A 100-minute meeting between Monday morning between Sheriff’s Department civil commanders and three of Lupe Hernandez’s adult children – Javier, Brenda and Antonio – and their lawyer Philip Koebel bought them a last-minute reprieve from being removed by force if necessary from their house on Christmas Eve.
But deputies are due back sometime Wednesday, or maybe a few days later, with a court order to clear the premises of everyone – the family and the dozen or more supporters who have camped out on the lawn, built a high wooden wall around the front of the house and covered it with murals and political slogans.
Some will obey deputies’ orders and leave. Others will passively resist and face arrest. No one expects or wants violence but a large crowd of protesters connected to the Occupy Fights Foreclosures movement could descend on the house as they did in late October when LAPD officers bulldozed an earlier wall, used force against the protesters and brought in Children’s Services investigators because of the family’s youngest children.
It was the kind of heavy-handed harassment that helped put Fort Hernandez on the media map with coverage on TV and the press. The Sheriff is taking a different tack.
“It was extraordinary, the meeting with the sheriff’s officials, the most important I’ve ever had in this kind of case,” said Koebel, a Pasadena attorney who handles many eviction and tenants’ rights cases.
“They listened to what we had to say, all that’s wrong with this foreclosure, down to question of whether Bank of New York Mellon or Bank of America actually has title to the property and whether state law and bankruptcy law is being followed. Our hope is that they will give us the two weeks we have left to appeal the court’s order.”
For his part, Lt. Christopher Reed, head of the civil division who came from downtown to participate in the meeting, said his hands are tied.
“All we know is we have a court order to execute,” he said in the sixth floor hallway of the Van Nuys Courthouse. “In 99.9 percent of these cases, people leave voluntarily and that’s the end of it for us whatever else happens later in the courts. This case is different. We know that and are trying to be sensitive, help them find a housing alternative but their time is just about up.”
The family bought the house in 2006 with no money down and mortgage payments that they could manage because of an adjustable rate loan that would soon balloon right at the time Javier, 31, lost his job as a laborer.
He says the agent from Countrywide, Angelo Mozilo’s high-flying mortgage firm that went under in the economic collapse and became part of BoA, fudged their income numbers to make them eligible for the loan without explaining the high risk they faced when the interest rate began to rise.
“What did we know, it was a dream come true for us,” he said. “Now our best chance is going to be to go back to court and try to get our house back because the foreclosure wasn’t legal.”
Spirits were high on Christmas Eve at Fort Hernandez. They had won a victory against authority, a small victory to be sure in what Occupy Fights Foreclosure activists like Matt Ward see as a long struggle to force the banks to carry through on promises to provide loan modifications that keep people in their homes, to change the laws to protect the rights of tenants and home buyers, ultimately to change the world to the point everyone has a decent home.

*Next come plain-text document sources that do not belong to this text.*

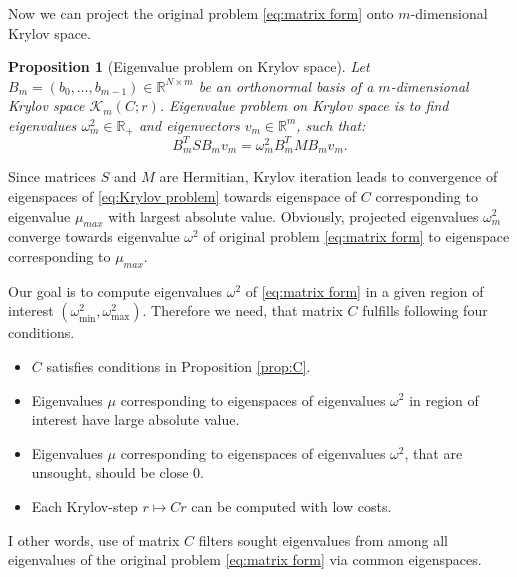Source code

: \documentclass[a4paper,11pt,bibliography=totoc,listof=totoc,headinclude=true,cleardoublepage=empty,oneside]{scrbook}
\newtheorem{prop}[theorem]{Proposition}
\newcommand{\R}{\mathbb{R}}
\begin{document}
Now we can project the original problem \eqref{eq:matrix form} onto $m$-dimensional Krylov space. 
\begin{prop}[Eigenvalue problem on Krylov space]
    Let $B_m = (b_0, \dots, b_{m-1}) \in \R^{N\times m}$ be an orthonormal basis of a $m$-dimensional Krylov space $\mathcal{K}_m(C; r)$. Eigenvalue problem on Krylov space is to find eigenvalues $\omega_m^2 \in \R_+$ and eigenvectors $v_m\in\R^m$, such that:
    \begin{equation}\label{eq:Krylov problem}
        B_m^T S B_m v_m = \omega_m^2 B_m^T M B_m v_m.
    \end{equation}
\end{prop}

Since matrices $S$ and $M$ are Hermitian, Krylov iteration leads to convergence of eigenspaces of \eqref{eq:Krylov problem} towards eigenspace of $C$ corresponding to eigenvalue $\mu_{max}$ with largest absolute value. Obviously, projected eigenvalues $\omega_m^2$ converge towards eigenvalue $\omega^2$ of original problem \eqref{eq:matrix form} to eigenspace corresponding to $\mu_{max}$.


Our goal is to compute eigenvalues $\omega^2$ of \eqref{eq:matrix form} in a given region of interest $(\omega_{\min}^2, \omega_{\max}^2)$. Therefore we need, that matrix $C$ fulfills following four conditions.
\begin{itemize}
    \item $C$ satisfies conditions in Proposition \ref{prop:C}.
    \item Eigenvalues $\mu$ corresponding to eigenspaces of eigenvalues $\omega^2$ in region of interest have large absolute value.
    \item Eigenvalues $\mu$ corresponding to eigenspaces of eigenvalues $\omega^2$, that are unsought, should be close 0. 
    \item Each Krylov-step $r \mapsto Cr$ can be computed with low costs.
\end{itemize}
I other words, use of matrix $C$ filters sought eigenvalues from among all eigenvalues of the original problem \eqref{eq:matrix form} via common eigenspaces. 
\end{document}
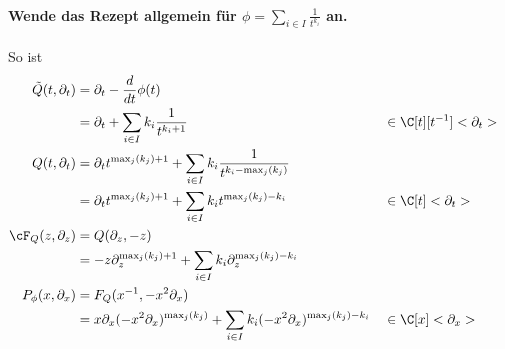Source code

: \begin{comment}
warum sind diese wichtig??
\end{comment}

\paragraph{Wende das Rezept allgemein für
$\phi=\sum_{i\in I}\frac{1}{t^{k_i}}$ an.}
So ist
\begin{align*}
\tilde Q(t,\partial_t) &=\partial_t-\frac{d}{dt}\phi(t) \\
                       &=\partial_t+\sum_{i\in I} k_i\frac{1}{t^{k_i+1}}
                       & &\in \C[t][t^{-1}]<\partial_t>\\
Q(t,\partial_t)        &=\partial_tt^{\max_j(k_j)+1}
                         +\sum_{i\in I} k_i\frac{1}{t^{k_i-\max_j(k_j)}} \\
                       &=\partial_tt^{\max_j(k_j)+1}
                         +\sum_{i\in I} k_it^{\max_j(k_j)-k_i}
                       & &\in \C[t]<\partial_t>\\
\cF_Q(z,\partial_z)    &=Q(\partial_z,-z)\\
                       &=-z\partial_z^{\max_j(k_j)+1}
                         +\sum_{i\in I} k_i\partial_z^{\max_j(k_j)-k_i} \\
P_{\phi}(x,\partial_x) &=F_Q(x^{-1},-x^2\partial_x) \\
                       &=x\partial_x(-x^2\partial_x)^{\max_j(k_j)}
                         +\sum_{i\in I} k_i(-x^2\partial_x)^{\max_j(k_j)-k_i}
                       & &\in \C[x]<\partial_x>
\end{align*}

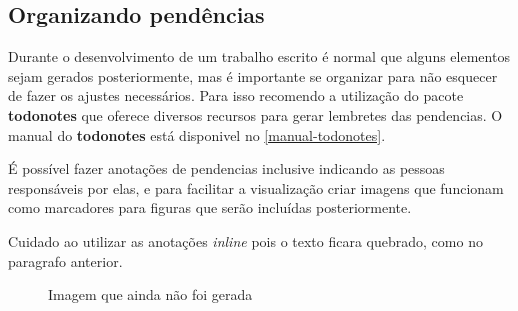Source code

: \subsection{Organizando pendências}

Durante o desenvolvimento de um trabalho escrito é normal que alguns elementos sejam gerados posteriormente, mas é importante se organizar para não esquecer de fazer os ajustes necessários. Para isso recomendo a utilização do pacote \textbf{todonotes} que oferece diversos recursos para gerar lembretes das pendencias. O manual do \textbf{todonotes} está disponivel no \autoref{manual-todonotes}.

É possível fazer anotações de pendencias inclusive indicando as pessoas responsáveis por elas, %
 e para facilitar a visualização criar imagens que funcionam como marcadores para figuras que serão incluídas posteriormente.

Cuidado ao utilizar as anotações \emph{inline} pois o texto ficara quebrado, como no paragrafo anterior.


\begin{figure}[htb]
    \centering
	\caption{\label{fig_todo1}Imagem que ainda não foi gerada}
\end{figure}



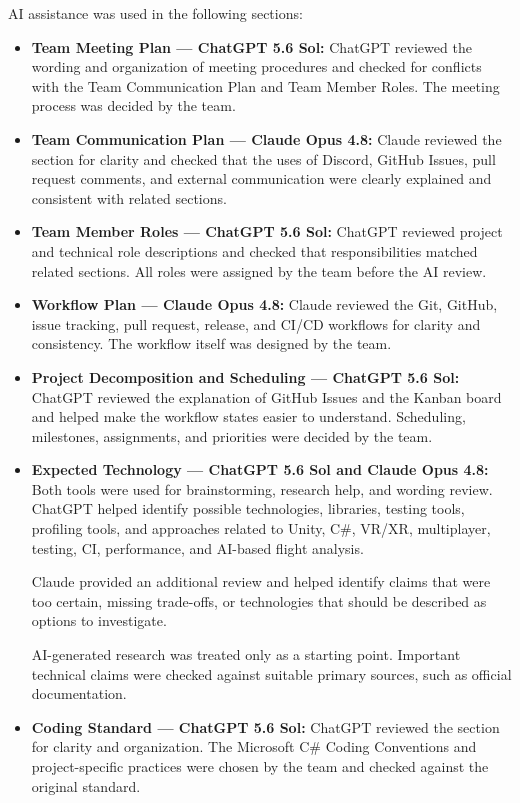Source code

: \documentclass{article}
\begin{document}
AI assistance was used in the following sections:

\begin{itemize}

    \item \textbf{Team Meeting Plan --- ChatGPT 5.6 Sol:}
    ChatGPT reviewed the wording and organization of meeting procedures and checked for
    conflicts with the Team Communication Plan and Team Member Roles. The meeting process
    was decided by the team.

    \item \textbf{Team Communication Plan --- Claude Opus 4.8:}
    Claude reviewed the section for clarity and checked that the uses of Discord, GitHub
    Issues, pull request comments, and external communication were clearly explained and
    consistent with related sections.

    \item \textbf{Team Member Roles --- ChatGPT 5.6 Sol:}
    ChatGPT reviewed project and technical role descriptions and checked that responsibilities
    matched related sections. All roles were assigned by the team before the AI review.

    \item \textbf{Workflow Plan --- Claude Opus 4.8:}
    Claude reviewed the Git, GitHub, issue tracking, pull request, release, and CI/CD
    workflows for clarity and consistency. The workflow itself was designed by the team.

    \item \textbf{Project Decomposition and Scheduling --- ChatGPT 5.6 Sol:}
    ChatGPT reviewed the explanation of GitHub Issues and the Kanban board and helped make
    the workflow states easier to understand. Scheduling, milestones, assignments, and
    priorities were decided by the team.

    \item \textbf{Expected Technology --- ChatGPT 5.6 Sol and Claude Opus 4.8:}
    Both tools were used for brainstorming, research help, and wording review. ChatGPT helped
    identify possible technologies, libraries, testing tools, profiling tools, and approaches
    related to Unity, C\#, VR/XR, multiplayer, testing, CI, performance, and AI-based flight
    analysis.

    Claude provided an additional review and helped identify claims that were too certain,
    missing trade-offs, or technologies that should be described as options to investigate.

    AI-generated research was treated only as a starting point. Important technical claims
    were checked against suitable primary sources, such as official documentation.

    \item \textbf{Coding Standard --- ChatGPT 5.6 Sol:}
    ChatGPT reviewed the section for clarity and organization. The Microsoft C\# Coding
    Conventions and project-specific practices were chosen by the team and checked against
    the original standard.

\end{itemize}
\end{document}
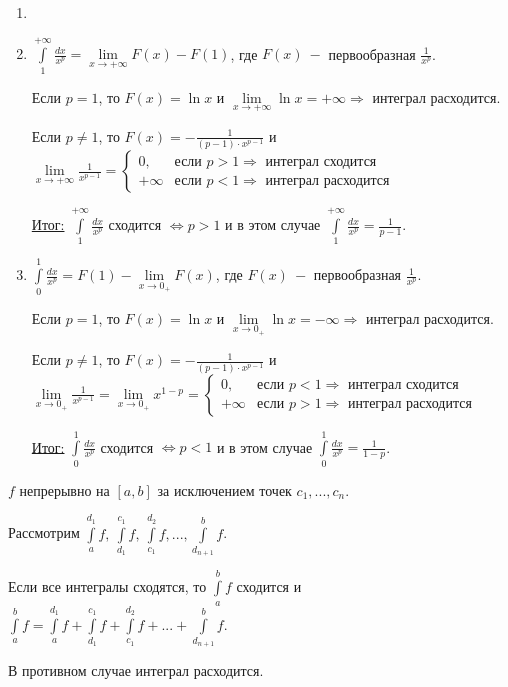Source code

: \begin{example}
    \begin{enumerate}
        \item[]
        \item $\int\limits_1^{+\infty }\frac{dx}{x^p}=\lim\limits_{x\rightarrow +\infty}F(x)-F(1)$, где $F(x)\ -$ первообразная $\frac{1}{x^p}$.

        Если $p=1$, то $F(x)=\ln x$ и $\lim\limits_{x\rightarrow +\infty}\ln x=+\infty\Rightarrow$ интеграл расходится.

        Если $p\neq1$, то $F(x)=-\frac{1}{(p-1)\cdot x^{p-1}}$ и $\lim\limits_{x\rightarrow +\infty}\frac{1}{x^{p-1}}=\begin{cases} 
        0, & \text{если $p>1\Rightarrow$ интеграл сходится} \\
        +\infty & \text{если $p<1\Rightarrow$ интеграл расходится}
        \end{cases}$ 

        \underline{Итог:} $\int\limits_1^{+\infty }\frac{dx}{x^p}$ сходится $\Leftrightarrow p>1$ и в этом случае $\int\limits_1^{+\infty }\frac{dx}{x^p}=\frac{1}{p-1}$.
        \item $\int\limits_0^1\frac{dx}{x^p}=F(1)-\lim\limits_{x\rightarrow 0_+}F(x)$, где $F(x)\ -$ первообразная $\frac{1}{x^p}$.

        Если $p=1$, то $F(x)=\ln x$ и $\lim\limits_{x\rightarrow 0_+}\ln x=-\infty\Rightarrow$ интеграл расходится.

        Если $p\neq1$, то $F(x)=-\frac{1}{(p-1)\cdot x^{p-1}}$ и $\lim\limits_{x\rightarrow 0_+}\frac{1}{x^{p-1}}=\lim\limits_{x\rightarrow 0_+}x^{1-p}=\begin{cases} 
        0, & \text{если $p<1\Rightarrow$ интеграл сходится} \\
        +\infty & \text{если $p>1\Rightarrow$ интеграл расходится}
        \end{cases}$ 

        \underline{Итог:} $\int\limits_0^1\frac{dx}{x^p}$ сходится $\Leftrightarrow p<1$ и в этом случае $\int\limits_0^1\frac{dx}{x^p}=\frac{1}{1-p}$.
    \end{enumerate}
\end{example}

\begin{definition}
    $f$ непрерывно на $[a,b]$ за исключением точек $c_1,...,c_n$. 
    
    Рассмотрим $\int\limits_a^{d_1} f,\ \int\limits_{d_1}^{c_1} f,\ \int\limits_{c_1}^{d_2} f,..., \int\limits_{d_{n+1}}^{b} f$.
    
    Если все интегралы сходятся, то $\int\limits_a^b f$ сходится и $\int\limits_a^b f=\int\limits_a^{d_1} f+\int\limits_{d_1}^{c_1} f+ \int\limits_{c_1}^{d_2} f+...+ \int\limits_{d_{n+1}}^{b} f$. 

    В противном случае интеграл расходится.
\end{definition}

“It’s not going to change over night,” he said. “But in a few months we’ve made a lot of progress. It takes people like the Hernandez family to stand up for their rights.”
On Sunday, Occupiers broke into the Lincoln Heights home of Soledad Corona, who was evicted Dec. 14 after a three-year fight, so the single mother and her family could spend the holidays in their house.
“Bank of America had announced in November that they would avoid foreclosures during the holidays. It turned out a blatant LIE,” according to a post on the Occupy Fights Foreclosures website. “ BoA continued their assault against families like the Corona family by fraudulently evicting them and none of 10 BoA officials we spoke in last few days, who continued to downplay their actions, gave us any reason why they broke their promise not to.”
For all the posturing at City Hall and in the Legislature about the evil banks and the unfairness of the laws, measures like the city’s protections for some tenants living in foreclosed properties and the state’s new Home Owner Bill of Rights, nearly 200 families face foreclosure in Van Nuys alone right now.
The Hernandez family is alone in fighting foreclsoure with the help of mostly young idealists who believe they can embarrass Bank of America into acting compassionately and government into taking strong steps, and attorney like Koebel who believes the laws support putting the family back into the house or paying as much as $100,000 to them under what’s called the homestead exemption.
“We just need our day in court but that could take four or five years the way the system works,” he said, “and the banks won’t be able to sell the property without a cloud over it. That’s the leverage we have.”